Throughout the 2016 U.S. presidential election, then-candidate Donald Trump ran on a hardline immigration platform that promised to increase border security and end the Deferred Action for Childhood Arrivals program (DACA). The time has arrived wherein President Trump is attempting to fulfill his promises to the American people, but not everybody agrees with his actions.

On Monday, a group of six immigrants filed a 46-page lawsuit in a San Francisco, California federal court, challenging Trump’s early September decision to end the DACA program. An Obama era policy that was implemented in 2012, DACA has provided 800,000 young immigrants with protection from deportation as well as the right to work legally in the United States.

Five of the six immigrants who filed the suit came to the United States from Mexico between the ages of 1 and 6, while the other came to the U.S. from Thailand at age 9. It is this sort of person, the one who was brought to the U.S. as a young child, that DACA intends to protect.

Referred to as Dreamers, those protected under DACA argue that the Trump administration did not follow proper administrative procedures in removing DACA, and that revoking enforcement promises made to a large group of people violates their due process rights. It is also suspected that the federal government is engaging in an “unconstitutional bait-and-switch”. Given that the federal government has vital information on each of the Dreamers, it now has the ability to use that information to find and deport them.

The lawsuit states that when DACA was first launched under Obama, the government vigorously encouraged young people to apply and said that personal information about themselves and family members would not be used against them for immigration purposes, unless there arose a special circumstance.

Via News TV

“The DACA program has meant not living in fear, and the opportunity to graduate from law school and build a business,” Dulce Garcia, one of the plaintiffs, stated. “And despite the administration’s cruel choice to end DACA, we know that our American dream shouldn’t have an expiration date.”

According to the lawsuit, Garcia came to the United States from Mexico as the four-year-old daughter of a hotel housekeeper and welder. She currently works as an attorney in San Diego, California.

The other plaintiffs include a UC San Francisco medical student and master’s candidate at Harvard, a Ph.D. candidate in clinical psychology at Fuller Theological Seminary, and two middle school teachers.

Chabolla Mendoza was brought to the U.S. from Mexico at the age of 2. She grew up in East Los Angeles and says that she only knows Mexico through stories from relatives. For all intensive purposes, she is just as much an American as she is a Mexican.

“Honestly, this is something I’ve been dreading since the election,” she said. “In my mind, I’ve tried to keep a positive frame of mind, like, we’ll be OK and push for larger immigration reform. Once there started being more concrete rumors about DACA being rescinded, I started being really anxious. … But I knew my next action would be to fight.”

The lawsuit also makes the case that Trump is ending the program because of his hostility towards Mexicans, who make up the majority of DACA applicants.

Trump’s “statements and actions reflect a pattern of bias against Mexicans and Latinos” states the lawsuit.
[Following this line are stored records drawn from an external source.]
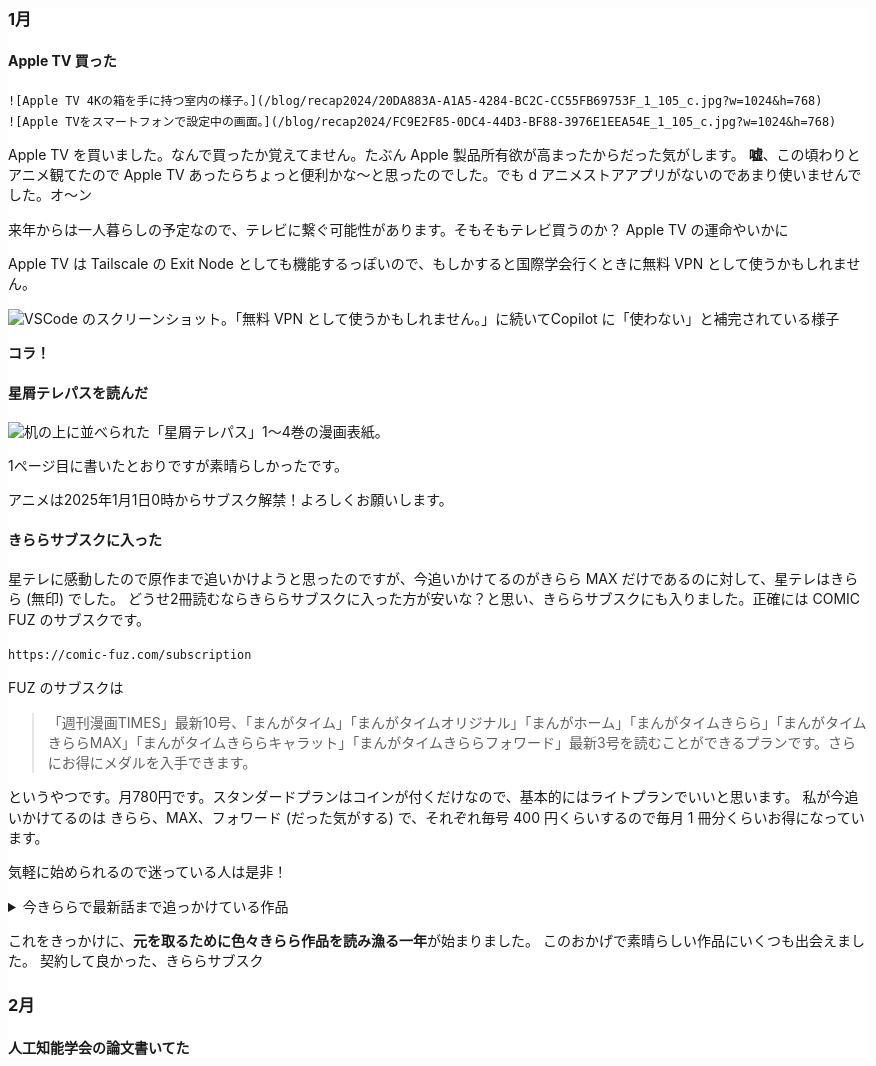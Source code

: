 ### 1月

#### Apple TV 買った

```horizontal-images
![Apple TV 4Kの箱を手に持つ室内の様子。](/blog/recap2024/20DA883A-A1A5-4284-BC2C-CC55FB69753F_1_105_c.jpg?w=1024&h=768)
![Apple TVをスマートフォンで設定中の画面。](/blog/recap2024/FC9E2F85-0DC4-44D3-BF88-3976E1EEA54E_1_105_c.jpg?w=1024&h=768)
```

Apple TV を買いました。なんで買ったか覚えてません。たぶん Apple 製品所有欲が高まったからだった気がします。
**嘘**、この頃わりとアニメ観てたので Apple TV あったらちょっと便利かな〜と思ったのでした。でも d アニメストアアプリがないのであまり使いませんでした。オ〜ン

来年からは一人暮らしの予定なので、テレビに繋ぐ可能性があります。そもそもテレビ買うのか？ Apple TV の運命やいかに

Apple TV は Tailscale の Exit Node としても機能するっぽいので、もしかすると国際学会行くときに無料 VPN として使うかもしれません。

![VSCode のスクリーンショット。「無料 VPN として使うかもしれません。」に続いてCopilot に「使わない」と補完されている様子](/blog/recap2024/スクリーンショット_2024-12-31_18-33-19.png?w=445&h=126)

**コラ！**

#### 星屑テレパスを読んだ

![机の上に並べられた「星屑テレパス」1～4巻の漫画表紙。](/blog/recap2024/065E26DF-85D0-4492-9D4B-CB74B3BB4025_1_105_c.jpg?w=1024&h=768)

1ページ目に書いたとおりですが素晴らしかったです。

アニメは2025年1月1日0時からサブスク解禁！よろしくお願いします。

#### きららサブスクに入った

星テレに感動したので原作まで追いかけようと思ったのですが、今追いかけてるのがきらら MAX だけであるのに対して、星テレはきらら (無印) でした。
どうせ2冊読むならきららサブスクに入った方が安いな？と思い、きららサブスクにも入りました。正確には COMIC FUZ のサブスクです。

```link-embed
https://comic-fuz.com/subscription
```

FUZ のサブスクは

>「週刊漫画TIMES」最新10号、「まんがタイム」「まんがタイムオリジナル」「まんがホーム」「まんがタイムきらら」「まんがタイムきららMAX」「まんがタイムきららキャラット」「まんがタイムきららフォワード」最新3号を読むことができるプランです。さらにお得にメダルを入手できます。

というやつです。月780円です。スタンダードプランはコインが付くだけなので、基本的にはライトプランでいいと思います。
私が今追いかけてるのは きらら、MAX、フォワード (だった気がする) で、それぞれ毎号 400 円くらいするので毎月 1 冊分くらいお得になっています。

気軽に始められるので迷っている人は是非！

<details><summary>今きららで最新話まで追っかけている作品</summary></details>

これをきっかけに、**元を取るために色々きらら作品を読み漁る一年**が始まりました。
このおかげで素晴らしい作品にいくつも出会えました。
契約して良かった、きららサブスク

### 2月

#### 人工知能学会の論文書いてた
It contains several tweets from the official presidential Twitter account, such as those that reference “anchor babies” and claim that “druggies, drug dealers, rapists, and killers are coming across the southern border”.

The group of six Dreamers is not the only one suing President Trump. Several other groups have filed lawsuits against the administration’s decision to repeal DACA. Fifteen states, the University of California, and civil rights activists from around the country have filed suits in opposition to the president’s decision.

Legal experts, however, have said that court challenges such as these face an uphill battle. The president has broad authoritative power in implementing immigration reform, especially when he is able to make the case for national security.

How this most recent lawsuit unfolds remains to be seen. What happens over the next few months will have a major impact on hundreds of thousands of lives in the U.S., and will certainly be an indication to the world regarding what America thinks of its young immigrants.